Helianthus tomentosus Michx.

Helianthus tuberosus L. var. subcanescens A. Gray

Jerusalem artichoke, sunroot, sunchoke, earth apple, topinambour

KingdomPlantaePlants, but not fungi, lichens, or algae
SubkingdomTracheobiontaVascular plants—plants with a “circulatory system” for delivering water and nutrients
DivisionMagnoliophytaFlowering plants, also known as angiosperms
ClassMagnoliopsidaDicotyledons—plants with two initial seed leaves
SubclassAsteridaeA large class that encompasses asters
OrderAsteralesFlowering plants with a central disk flower and surrounding petals, like daisies
FamilyAsteraceaeThe aster family, which also includes daisies and sunflowers; from the Greek ἀστήρ, “star,” for the star-shaped flowers
GenusHelianthusFrom Greek helios, “sun,” and anthos, “flower,” because it was believed that sunflowers turn to follow the sun
Speciestuberosus“With tubers” (tubers are enlarged areas on the roots that store energy for the plant)

About plant names...

Jerusalem artichokes aren’t from Jerusalem, they’re from eastern North America. They aren’t artichokes either—they are members of the sunflower family. The rather odd name is probably a mangled version of the Italian girosole articiocco, or “sunflower artichoke,” a name which makes more sense, since the roots’ taste is often likened to that of artichokes.
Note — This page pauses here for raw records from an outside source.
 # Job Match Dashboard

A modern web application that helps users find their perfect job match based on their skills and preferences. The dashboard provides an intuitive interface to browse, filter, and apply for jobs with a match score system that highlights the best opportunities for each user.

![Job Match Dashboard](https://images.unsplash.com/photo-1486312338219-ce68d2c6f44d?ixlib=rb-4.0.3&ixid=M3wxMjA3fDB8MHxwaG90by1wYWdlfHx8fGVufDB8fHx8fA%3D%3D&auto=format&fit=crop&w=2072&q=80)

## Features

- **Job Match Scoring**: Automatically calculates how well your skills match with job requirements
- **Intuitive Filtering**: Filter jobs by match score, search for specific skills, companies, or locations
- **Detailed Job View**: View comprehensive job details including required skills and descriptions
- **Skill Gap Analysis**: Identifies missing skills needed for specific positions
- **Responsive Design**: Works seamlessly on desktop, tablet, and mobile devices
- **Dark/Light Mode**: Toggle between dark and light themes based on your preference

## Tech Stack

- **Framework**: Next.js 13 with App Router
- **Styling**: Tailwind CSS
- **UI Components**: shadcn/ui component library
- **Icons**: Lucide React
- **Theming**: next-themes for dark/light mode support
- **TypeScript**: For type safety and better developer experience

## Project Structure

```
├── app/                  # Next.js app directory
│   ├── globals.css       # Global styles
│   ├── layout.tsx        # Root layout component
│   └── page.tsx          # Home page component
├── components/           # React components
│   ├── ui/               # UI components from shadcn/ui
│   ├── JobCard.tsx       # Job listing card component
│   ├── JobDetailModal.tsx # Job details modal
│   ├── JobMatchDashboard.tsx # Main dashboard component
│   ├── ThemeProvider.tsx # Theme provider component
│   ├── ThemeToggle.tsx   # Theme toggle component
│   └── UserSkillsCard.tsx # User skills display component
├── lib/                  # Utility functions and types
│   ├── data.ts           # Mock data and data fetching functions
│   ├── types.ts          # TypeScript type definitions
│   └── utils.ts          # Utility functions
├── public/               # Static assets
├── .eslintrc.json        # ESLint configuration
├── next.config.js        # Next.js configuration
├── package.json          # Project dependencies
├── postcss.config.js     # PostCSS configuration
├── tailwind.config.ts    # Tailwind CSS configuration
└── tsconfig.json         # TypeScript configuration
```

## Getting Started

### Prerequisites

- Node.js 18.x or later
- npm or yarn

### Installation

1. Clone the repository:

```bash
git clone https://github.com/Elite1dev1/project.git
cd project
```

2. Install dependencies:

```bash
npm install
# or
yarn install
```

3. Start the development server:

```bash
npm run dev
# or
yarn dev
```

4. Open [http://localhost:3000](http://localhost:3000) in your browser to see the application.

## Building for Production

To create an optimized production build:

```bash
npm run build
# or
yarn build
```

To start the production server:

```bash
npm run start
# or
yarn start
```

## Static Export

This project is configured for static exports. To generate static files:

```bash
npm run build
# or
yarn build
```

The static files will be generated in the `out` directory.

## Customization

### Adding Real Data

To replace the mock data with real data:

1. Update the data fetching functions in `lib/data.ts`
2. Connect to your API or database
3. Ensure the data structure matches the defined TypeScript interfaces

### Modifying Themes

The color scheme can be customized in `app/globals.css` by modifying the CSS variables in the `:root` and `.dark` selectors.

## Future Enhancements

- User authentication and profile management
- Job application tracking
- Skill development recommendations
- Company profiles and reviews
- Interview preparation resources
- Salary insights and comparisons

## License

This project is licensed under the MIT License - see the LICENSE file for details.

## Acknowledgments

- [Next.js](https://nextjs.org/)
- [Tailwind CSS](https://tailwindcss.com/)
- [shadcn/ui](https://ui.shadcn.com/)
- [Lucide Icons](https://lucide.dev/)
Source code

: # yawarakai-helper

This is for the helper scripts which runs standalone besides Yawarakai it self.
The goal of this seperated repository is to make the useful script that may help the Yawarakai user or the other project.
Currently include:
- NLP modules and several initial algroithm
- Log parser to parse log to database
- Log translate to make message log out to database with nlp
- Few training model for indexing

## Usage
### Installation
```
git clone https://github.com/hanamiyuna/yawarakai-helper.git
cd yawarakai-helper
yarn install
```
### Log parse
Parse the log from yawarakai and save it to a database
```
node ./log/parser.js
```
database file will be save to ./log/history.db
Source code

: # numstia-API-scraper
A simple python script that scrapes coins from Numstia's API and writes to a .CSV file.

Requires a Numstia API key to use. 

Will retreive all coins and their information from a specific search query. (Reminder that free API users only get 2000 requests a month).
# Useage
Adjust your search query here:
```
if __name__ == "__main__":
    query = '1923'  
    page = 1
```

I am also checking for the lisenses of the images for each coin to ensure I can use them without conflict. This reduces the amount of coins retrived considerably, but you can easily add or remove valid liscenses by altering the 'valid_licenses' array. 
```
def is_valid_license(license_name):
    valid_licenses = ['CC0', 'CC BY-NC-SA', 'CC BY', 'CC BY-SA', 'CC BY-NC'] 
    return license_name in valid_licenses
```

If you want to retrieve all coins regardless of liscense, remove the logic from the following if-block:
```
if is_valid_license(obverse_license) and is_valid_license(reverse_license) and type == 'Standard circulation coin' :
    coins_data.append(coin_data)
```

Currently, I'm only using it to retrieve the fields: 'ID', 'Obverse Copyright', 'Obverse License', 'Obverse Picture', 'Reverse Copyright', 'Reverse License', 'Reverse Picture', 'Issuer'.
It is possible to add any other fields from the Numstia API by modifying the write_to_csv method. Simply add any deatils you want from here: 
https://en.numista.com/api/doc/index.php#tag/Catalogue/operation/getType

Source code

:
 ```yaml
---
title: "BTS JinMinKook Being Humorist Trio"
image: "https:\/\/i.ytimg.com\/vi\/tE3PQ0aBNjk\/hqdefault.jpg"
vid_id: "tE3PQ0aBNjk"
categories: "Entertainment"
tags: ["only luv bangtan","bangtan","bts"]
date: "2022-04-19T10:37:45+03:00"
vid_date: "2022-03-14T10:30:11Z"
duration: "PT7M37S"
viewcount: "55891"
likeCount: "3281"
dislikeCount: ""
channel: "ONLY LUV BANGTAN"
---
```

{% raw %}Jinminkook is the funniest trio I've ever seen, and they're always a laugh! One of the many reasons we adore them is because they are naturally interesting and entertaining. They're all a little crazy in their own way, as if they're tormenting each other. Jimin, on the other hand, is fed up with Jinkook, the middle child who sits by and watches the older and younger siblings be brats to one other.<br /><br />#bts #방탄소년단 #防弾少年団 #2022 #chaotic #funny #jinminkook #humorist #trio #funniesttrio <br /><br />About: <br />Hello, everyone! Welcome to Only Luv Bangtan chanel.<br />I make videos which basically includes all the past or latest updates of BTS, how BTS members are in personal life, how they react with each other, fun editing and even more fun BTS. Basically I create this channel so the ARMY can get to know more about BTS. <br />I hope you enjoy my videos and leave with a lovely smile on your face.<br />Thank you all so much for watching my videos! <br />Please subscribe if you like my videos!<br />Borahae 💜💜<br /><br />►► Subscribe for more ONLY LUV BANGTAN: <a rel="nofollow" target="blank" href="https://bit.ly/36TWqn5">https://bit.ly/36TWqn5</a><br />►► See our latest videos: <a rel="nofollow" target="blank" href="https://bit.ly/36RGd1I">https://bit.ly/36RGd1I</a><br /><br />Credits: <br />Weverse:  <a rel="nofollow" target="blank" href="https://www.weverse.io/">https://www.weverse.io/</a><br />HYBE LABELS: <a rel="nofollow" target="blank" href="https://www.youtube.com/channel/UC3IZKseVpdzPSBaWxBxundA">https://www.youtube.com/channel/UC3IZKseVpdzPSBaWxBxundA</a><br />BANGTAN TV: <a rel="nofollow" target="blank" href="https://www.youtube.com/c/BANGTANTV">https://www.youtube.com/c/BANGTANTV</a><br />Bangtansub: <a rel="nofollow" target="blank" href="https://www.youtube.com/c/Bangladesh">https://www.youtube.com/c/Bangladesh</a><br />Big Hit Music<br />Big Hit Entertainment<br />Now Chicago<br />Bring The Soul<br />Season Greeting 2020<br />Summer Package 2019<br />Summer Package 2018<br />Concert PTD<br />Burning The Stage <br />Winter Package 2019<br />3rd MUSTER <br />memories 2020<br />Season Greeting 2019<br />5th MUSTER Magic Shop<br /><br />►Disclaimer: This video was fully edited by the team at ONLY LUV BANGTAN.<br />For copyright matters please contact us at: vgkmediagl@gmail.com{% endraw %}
Identification: Plants are 5-9½' (1.5-3 m) tall, with hairy stems. On the lower part of the stem, leaves are opposite, but they are alternate higher up. Leaves are up to 12" (30 cm) × 8" (20 cm) wide near the base of the plant, becoming narrower (more lanceolate) near the top. Leaf edges have coarse and uneven serrations, and leaves are very rough. Flowerheads are 3-4" (7.6-10 cm) across, with a dark yellow central disk flower and 10-20 bright yellow rays or petals. The bracts below the flowers have a characteristic shape.

Edibility: Prepared like potatoes, the roots, which are up to 4" (10 cm) long and 2" (6 cm) around, are edible. Thorough cleaning is necessary to remove dirt from the warty roots, the skins are also edible and the roots are served mashed, fried, scalloped, or even pickled. They may also be eaten raw, grated onto salads, tasting like Brazil nuts. They contain inulin, a starch that is sweet but indigestible, a good choice for diabetics (though some people don’t tolerate it well and become gassy).

Online References:

Helianthus tuberosus on Kansas Wildflowers and Grasses

Helianthus tuberosus at Illinois Wildflowers

Helianthus tuberosus on Wikipedia

Helianthus tuberosus on CalPhotos

Helianthus tuberosus on Plants for a Future, a resource and information centre for edible and otherwise useful plants

Helianthus tuberosus on floridata.com

Helianthus tuberosus at Purdue University's Center for New Crops and Plants Products

Helianthus tuberosus on the Virginia Tech Weed Identification Guide

Helianthus tuberosus on Wikimedia Commons

Helianthus tuberosus description by Thomas H. Kent, last updated 25 May 2020.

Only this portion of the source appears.